推しの敏くて優しくてずるいところが、本当に大好きで大嫌いなんだ。
◇◇◇
「……人たらしですね」
部下の不躾な感想に、アシェルは眉根を寄せた。さきほどまで目蓋を閉ざし、静かに仮眠をとっていたリリは、女の敵と言わんばかりに胡乱気な目でアシェルを見ている。
「語弊がある」
「副団長の人心掌握の手法には感心します」
「酷い言いようだな」
後部確認用のミラーを見れば、フィナ嬢がぐっすりと眠っているのが見える。巨犬のスノウがフィナ嬢の腹に乗り上げ、さらには仰向けに寝ているので、スノウの頭がぐりぐりとフィナ嬢のみぞおち辺りを抉っているようだった。

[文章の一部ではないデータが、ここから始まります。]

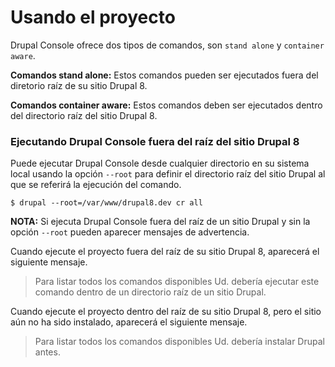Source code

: # Usando el proyecto

Drupal Console ofrece dos tipos de comandos, son `stand alone` y `container aware`.

**Comandos stand alone:**
Estos comandos pueden ser ejecutados fuera del diretorio raíz de su sitio Drupal 8.
 
**Comandos container aware:**
Estos comandos deben ser ejecutados dentro del directorio raíz del sitio Drupal 8.

### Ejecutando Drupal Console fuera del raíz del sitio Drupal 8 
Puede ejecutar Drupal Console desde cualquier directorio en su sistema local usando la opción  `--root` para definir el directorio raíz del sitio Drupal al que se referirá la ejecución del comando. 
```
$ drupal --root=/var/www/drupal8.dev cr all
```

**NOTA:** Si ejecuta Drupal Console fuera del raíz de un sitio Drupal y sin la opción `--root` pueden aparecer mensajes de advertencia.

Cuando ejecute el proyecto fuera del raíz de su sitio Drupal 8, aparecerá el siguiente mensaje.  
> Para listar todos los comandos disponibles Ud. debería ejecutar este comando dentro de un directorio raíz de un sitio Drupal.

Cuando ejecute el proyecto dentro del raíz de su sitio Drupal 8, pero el sitio aún no ha sido instalado, aparecerá el siguiente mensaje.
> Para listar todos los comandos disponibles Ud. debería instalar Drupal antes.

フィナ嬢はというと、「ううぅ……」と時おり苦悶の声を漏らしている。
「普段はタフな男がふとした弱さを見せると、大抵の女性は自分にだけ甘えられている、あるいは心を許されていると勘違いします」
「そうか、参考にする」
「そうやって警護対象者の警戒心を解くことが護衛としての仕事の範疇だったとしても、いつか心底惚れられて刺されますよ」
「留意する」
「クリスに」
「クリスが刺すのかよ」
アシェルは思わず言い返してしまった。
クリスとはアシェルが率いる騎士団の中でも、トップクラスの強さを誇るルーキーだ。何事も人間を葬り去って解決しようとする合理的な性格をしている。
「爛れた第三騎士団の秩序のために奴はやります」
「否と言えんところが嫌だな」
アシェルはクリスに後ろからさくっと刺されるところを想像して、苦虫を噛んだような顔をした。
「ですから、女性への扱いは気をつけてください。それが高貴であればあるほど」
リリが何を言いたいのか、アシェルだってわかっている。なので、アシェルは神妙に頷いた。